* [TASK GOAL] From the records below, copy each line that has the word "text" in it.

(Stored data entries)
*** Begin section ***

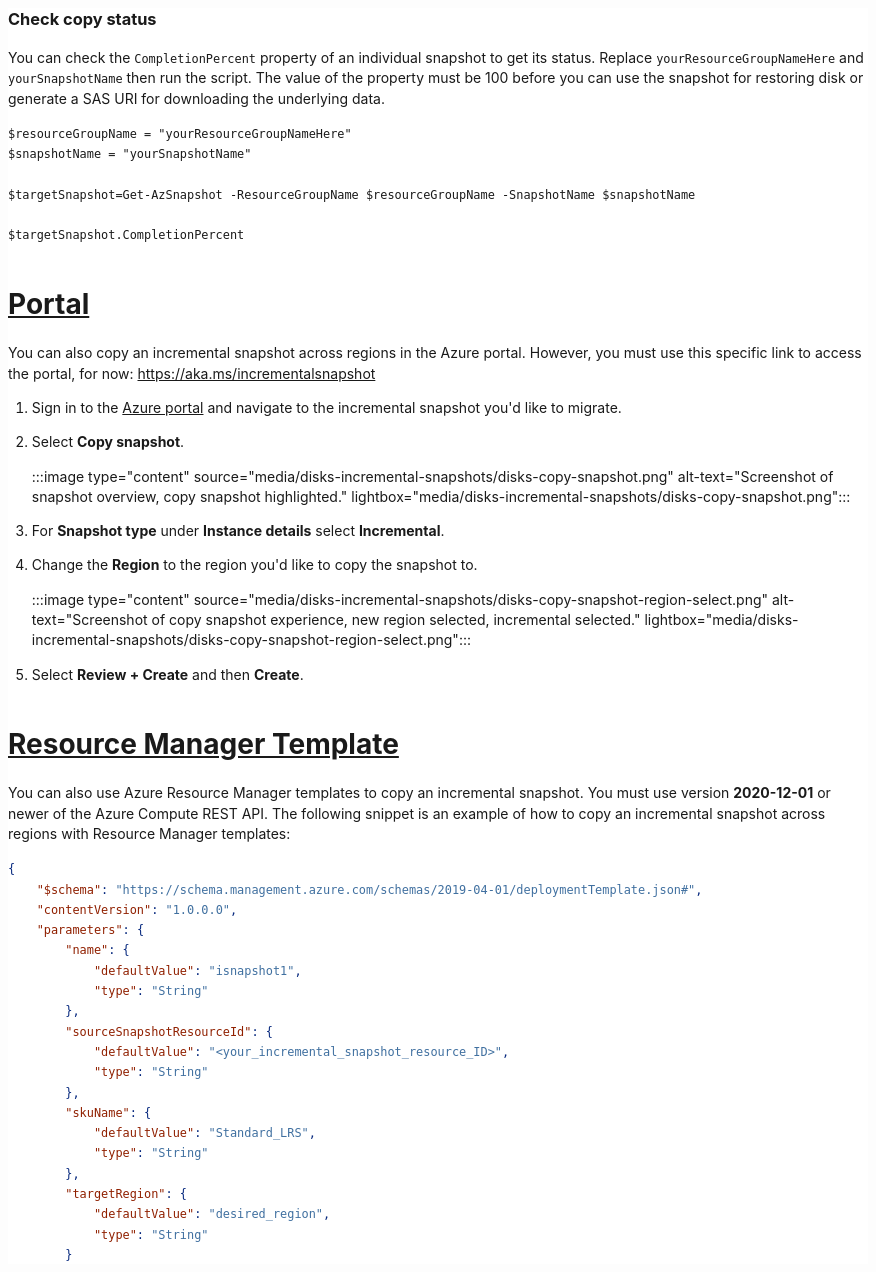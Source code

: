 ### Check copy status

You can check the `CompletionPercent` property of an individual snapshot to get its status. Replace `yourResourceGroupNameHere` and `yourSnapshotName` then run the script. The value of the property must be 100 before you can use the snapshot for restoring disk or generate a SAS URI for downloading the underlying data.

```azurepowershell
$resourceGroupName = "yourResourceGroupNameHere"
$snapshotName = "yourSnapshotName"

$targetSnapshot=Get-AzSnapshot -ResourceGroupName $resourceGroupName -SnapshotName $snapshotName

$targetSnapshot.CompletionPercent
```


# [Portal](#tab/azure-portal)

You can also copy an incremental snapshot across regions in the Azure portal. However, you must use this specific link to access the portal, for now: https://aka.ms/incrementalsnapshot 

1. Sign in to the [Azure portal](https://aka.ms/incrementalsnapshot) and navigate to the incremental snapshot you'd like to migrate.
1. Select **Copy snapshot**.

    :::image type="content" source="media/disks-incremental-snapshots/disks-copy-snapshot.png" alt-text="Screenshot of snapshot overview, copy snapshot highlighted." lightbox="media/disks-incremental-snapshots/disks-copy-snapshot.png":::

1. For **Snapshot type** under **Instance details** select **Incremental**.
1. Change the **Region** to the region you'd like to copy the snapshot to.

    :::image type="content" source="media/disks-incremental-snapshots/disks-copy-snapshot-region-select.png" alt-text="Screenshot of copy snapshot experience, new region selected, incremental selected." lightbox="media/disks-incremental-snapshots/disks-copy-snapshot-region-select.png":::

1. Select **Review + Create** and then **Create**.

# [Resource Manager Template](#tab/azure-resource-manager)

You can also use Azure Resource Manager templates to copy an incremental snapshot. You must use version **2020-12-01** or newer of the Azure Compute REST API. The following snippet is an example of how to copy an incremental snapshot across regions with Resource Manager templates:

```json
{
    "$schema": "https://schema.management.azure.com/schemas/2019-04-01/deploymentTemplate.json#",
    "contentVersion": "1.0.0.0",
    "parameters": {
        "name": {
            "defaultValue": "isnapshot1",
            "type": "String"
        },
        "sourceSnapshotResourceId": {
            "defaultValue": "<your_incremental_snapshot_resource_ID>",
            "type": "String"
        },
        "skuName": {
            "defaultValue": "Standard_LRS",
            "type": "String"
        },
        "targetRegion": {
            "defaultValue": "desired_region",
            "type": "String"
        }
```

*** End section ***

* [ANSWER FOR THIS EXERCISE]
    :::image type="content" source="media/disks-incremental-snapshots/disks-copy-snapshot.png" alt-text="Screenshot of snapshot overview, copy snapshot highlighted." lightbox="media/disks-incremental-snapshots/disks-copy-snapshot.png":::
    :::image type="content" source="media/disks-incremental-snapshots/disks-copy-snapshot-region-select.png" alt-text="Screenshot of copy snapshot experience, new region selected, incremental selected." lightbox="media/disks-incremental-snapshots/disks-copy-snapshot-region-select.png":::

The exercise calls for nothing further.